Jeoloji Mühendisleri Odasından yapılan yazılı açıklamada, oluşturulan
teknik heyetin,
Dursunbey'de gerek
kazanın meydana geldiği yerde gerekse
işletme çalışanlarından alınan bilgiler doğrultusunda incelemelerde bulunulduğu ifade edildi. İncelemelerden ulaşılan sonuçlara yer verilen açıklamada, kazanın kapalı işletme ile
üretim yapan
linyit ocağında meydana geldiği anımsatılarak, şöyle denildi:
''Kazanın meydana geldiği işletme ve yakın çevresinde farklı şirketlerce işletilen başka linyit
ocaklarının da bulunduğu, bu ocaklarda açık ve kapalı işletme metoduyla üretim yapıldığı, tüm işletmelerde de kuralsızlıkların ve denetimsizliklerin sürdüğü,
işçi sağlığı ve iş güvenliği konusunda yeterli önlemlerin olmadığı ve sahada yer alan tüm işletmelerde yeni kaza risklerinin yüksek olduğu gözlenmiş ve tespit edilmiştir.
Çevre köylerden edinilen bilgilere göre patlamanın oluştuğu ocakta 1 yıl önce de yine bir grizu yangını olmuş, yangında 1 işçi ölmüş 4 işçi yaralanmıştır.
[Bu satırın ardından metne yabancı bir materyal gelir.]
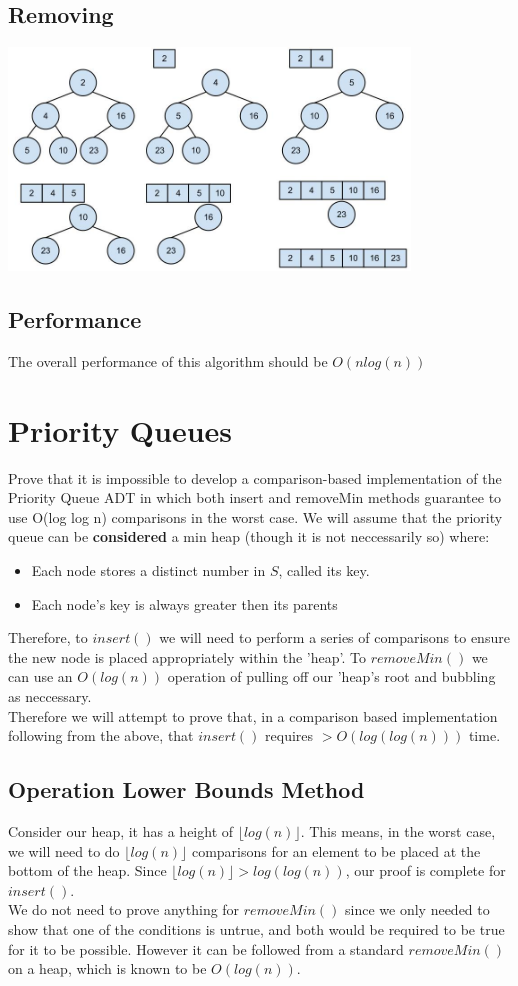 \documentclass[12pt]{article}
\begin{document}
\subsection{Removing}
\begin{center}
\includegraphics[width=0.8\textwidth]{figures/heapsort2.jpg}
\end{center}
\subsection{Performance}
The overall performance of this algorithm should be $ O(n log(n) )$

\section{Priority Queues}
Prove that it is impossible to develop a comparison-based implementation of the Priority Queue ADT in which both insert and removeMin methods guarantee to use O(log log n) comparisons in the worst case.
We will assume that the priority queue can be {\bf considered} a min heap (though it is not neccessarily so) where:
\begin{itemize}
	\item Each node stores a distinct number in $S$, called its key.
	\item Each node's key is always greater then its parents
\end{itemize}
Therefore, to $insert()$ we will need to perform a series of comparisons to ensure the new node is placed appropriately within the 'heap'. %
To $removeMin()$ we can use an $O(log(n))$ operation of pulling off our 'heap's root and bubbling as neccessary. \\
Therefore we will attempt to prove that, in a comparison based implementation following from the above, that $insert()$ requires $>O(log(log(n)))$ time.
\subsection{Operation Lower Bounds Method}
Consider our heap, it has a height of $\lfloor log(n) \rfloor$. This means, in the worst case, we will need to do $\lfloor log(n) \rfloor$ comparisons for an element to be placed at the bottom of the heap. Since $\lfloor log(n) \rfloor > log(log(n))$, our proof is complete for $insert()$. \\
We do not need to prove anything for $removeMin()$ since we only needed to show that one of the conditions is untrue, and both would be required to be true for it to be possible. However it can be followed from a standard $removeMin()$ on a heap, which is known to be $O(log(n))$.
\end{document}
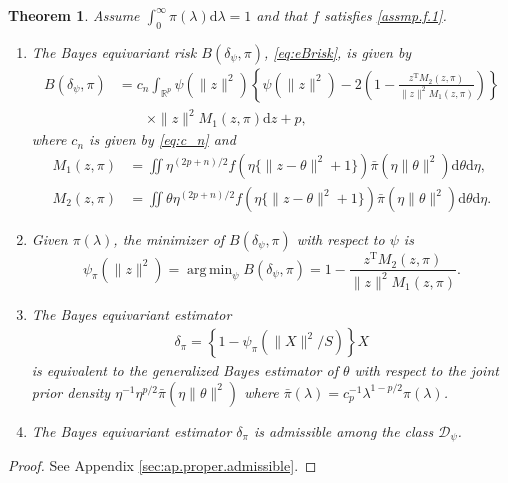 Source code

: \documentclass[preprint,11pt]{imsart}
\numberwithin{equation}{section}
\theoremstyle{plain}
\newtheorem{thm}{Theorem}[section]
\theoremstyle{definition}
\theoremstyle{remark}
\def\T{{ \mathrm{\scriptscriptstyle T} }}
\newcommand{\rd}{\mathrm{d}}
\DeclareMathOperator*{\argmin}{arg\,min}
\begin{document}
\begin{thm}\label{thm:proper.admissible}
Assume $\int_0^\infty\pi(\lambda) \rd \lambda=1$ and that $f$ satisfies \eqref{assmp.f.1}.
 \begin{enumerate}
  \item \label{thm:proper.admissible.0}
	The Bayes equivariant risk $B(\delta_\psi, \pi)$, \eqref{eq:eBrisk}, is given by
\begin{equation}\label{eq:Bayesequivrisk.thm}
 \begin{split}
 B(\delta_\psi, \pi) &=
  c_n\int_{\mathbb{R}^p}
  \psi(\|z\|^2)\left\{\psi(\|z\|^2) -2\left(1-\frac{z^\T M_2(z,\pi)}{\|z\|^2 M_1(z,\pi)}\right)\right\}\\
  &\qquad \times
  \|z\|^2 M_1(z,\pi) \rd z +p,
\end{split}
\end{equation}
      where $c_n$ is given by \eqref{eq:c_n} and 
\begin{equation}\label{eq:thm:proper.admissible.M1.M2}
	\begin{split}
  M_1(z,\pi)&=
 \iint \eta^{(2p+n)/2}f(\eta\{\|z-\theta\|^2+1\})
\bar{\pi}(\eta\|\theta\|^2) \rd \theta   \rd \eta,  \\
 M_2(z,\pi)&=
\iint \theta
  \eta^{(2p+n)/2} f(\eta\{\|z-\theta\|^2+1\}) \bar{\pi}(\eta\|\theta\|^2) \rd \theta  \rd \eta.
	\end{split}      
\end{equation}
  \item \label{thm:proper.admissible.1}
	Given $\pi(\lambda)$, the minimizer of $B(\delta_\psi, \pi)$ with respect to $\psi$ 
      is
\begin{equation}\label{eq:eq_Bayes_sol.thm}
\psi_\pi(\|z\|^2)= \argmin_\psi B(\delta_\psi, \pi) =1-\frac{z^\T M_2(z,\pi)}{\|z\|^2 M_1(z,\pi)}.
\end{equation}
  \item \label{thm:proper.admissible.2}
	The Bayes equivariant estimator
\begin{align}\label{eq:delta_pi_thm}
\delta_\pi=\left\{1- \psi_\pi(\|X\|^2/S)\right\}X
\end{align}
	is equivalent to the generalized Bayes estimator of $\theta$ with respect to
	the joint prior density $\eta^{-1}\eta^{p/2}\bar{\pi}(\eta\|\theta\|^2)$
	where $\bar{\pi}(\lambda)=c_p^{-1}\lambda^{1-p/2}\pi(\lambda)$.
  \item \label{thm:proper.admissible.3}
	The Bayes equivariant estimator $\delta_\pi$ is admissible among the class $\mathcal{D}_\psi$.
 \end{enumerate}
\end{thm}
\begin{proof}
 See Appendix \ref{sec:ap.proper.admissible}.
\end{proof}
\end{document}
Bu olay gizli tutularak basına yansıtılmamıştır. Kurtarma ekipleri
Soma ve Tavşanlı linyit işletmelerinden gelmişlerdir, ocak çevresinde herhangi bir
kurtarma birimi yoktur. Yaşamını yitiren işçilerin tamamının tarıma dayalı geçimin bittiği çevre köylerden olduğu,
yoksulluk ve işsizliğin artışı nedeniyle köylülerin maden ocaklarında çok düşük ücretlerle çalışma taleplerinin arttığı tespit edilmiştir.''
1955'TEN BU YANA 2 BİN 668 İŞÇİ ÖLDÜ''
Son 3 yılda meydana gelen kazalarda 75 maden emekçisinin kaybedildiği belirtilen açıklamada, bunun, kömür işletmeciliğinin işçi sağlığı ve çalışma güvenliği açısından ivedilikle ele alınmasının yaşamsal bir önem taşıdığını gösterdiği vurgulandı. Açıklamada,
Türkiye Taşkömürü Kurumu Genel Müdürlüğünün istatistiklerine göre, kömür ocaklarında 1955-2006 yılları arasında 2 bin 668 işçinin iş kazalarında yaşamını yitirdiği, 318 bin 654 işçinin yaralandığı kaydedildi.
''Özelleştirmelerin büyük bir ivme kazandığı 1990'lı yıllarda kömür işletmelerinde
ölümlü kaza oranları artmıştır. Kamuya ait maden ocaklarının kapatılması ve özel maden şirketlerinin teşvikiyle birlikte maden işçilerini ölüm ocaklarına mahkum eden koşullar daha da şiddetlenmiştir'' denilen açıklamada, ''özelleştirmelerin, ihmalin, ilgisizliğin, denetimsizliğin ve çalışma koşullarındaki yetersizliğin kazaların başlıca sebepleri olduğu'' vurgulandı.
Açıklamada, iş güvenliği ve işçi sağlığı konularından sorumlu Çalışma ve Sosyal
Güvenlik Bakanlığı ve
Maden İşleri Genel
Müdürlüğünün etkin denetim görevlerini yerine getirmesi gerektiği kaydedildi.